In this guide, you will learn:
- When a granny flat needs a SEE and when it does not
- What a granny flat SEE must cover
- The site constraints that push a granny flat onto the DA route
- How to lodge a granny flat DA in NSW
When a Granny Flat Needs a SEE
A secondary dwelling that meets every complying development standard can be approved without a DA or a SEE; the moment it fails one of those standards, or sits on constrained land, the DA route applies and a SEE is required.
The complying development pathway under the Codes SEPP and the Housing SEPP is fast, but it is all-or-nothing: miss a single standard and you cannot use it. Common reasons a granny flat falls to the DA route include a lot that is below the minimum size, insufficient setbacks, a battle-axe or irregular block, or land affected by heritage, flood, or bushfire mapping. When that happens, you lodge a Development Application, and the law requires a SEE with it.

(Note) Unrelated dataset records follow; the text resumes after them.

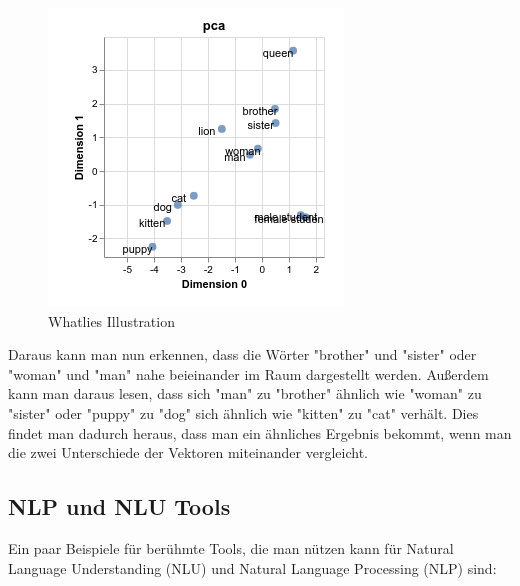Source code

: \begin{figure}[hbt!]
    \centering
    \includegraphics[scale=0.50]{pics/whatlies_demo}
    \caption{Whatlies Illustration~\cite{whatlies}}
    \label{fig:whatlies-demo}
\end{figure}

Daraus kann man nun erkennen, dass die Wörter "brother" und "sister" oder "woman" und "man" nahe beieinander im Raum dargestellt werden.
Außerdem kann man daraus lesen, dass sich "man" zu "brother" ähnlich wie "woman" zu "sister" oder "puppy" zu "dog" sich ähnlich wie "kitten" zu "cat" verhält.
Dies findet man dadurch heraus, dass man ein ähnliches Ergebnis bekommt, wenn man die zwei Unterschiede der Vektoren miteinander vergleicht.

\subsection{NLP und NLU Tools}

Ein paar Beispiele für berühmte Tools, die man nützen kann für Natural Language Understanding (NLU) und Natural Language Processing (NLP) sind:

What a Granny Flat SEE Must Cover
A granny flat SEE shows the secondary dwelling complies with the floor-area, setback, parking and private-open-space controls, and that it does not unreasonably affect the neighbours' light, privacy, or amenity.
Your SEE assesses the proposal against the matters a council must weigh under section 4.15 of the Environmental Planning and Assessment Act 1979. For a granny flat, the controls that do the work are the secondary-dwelling floor area, the setbacks from each boundary, private open space for both dwellings, car parking, and stormwater. The amenity questions — overshadowing of a neighbour's yard or windows, overlooking and privacy, and the bulk of the structure as seen from adjoining properties — are usually where a council focuses.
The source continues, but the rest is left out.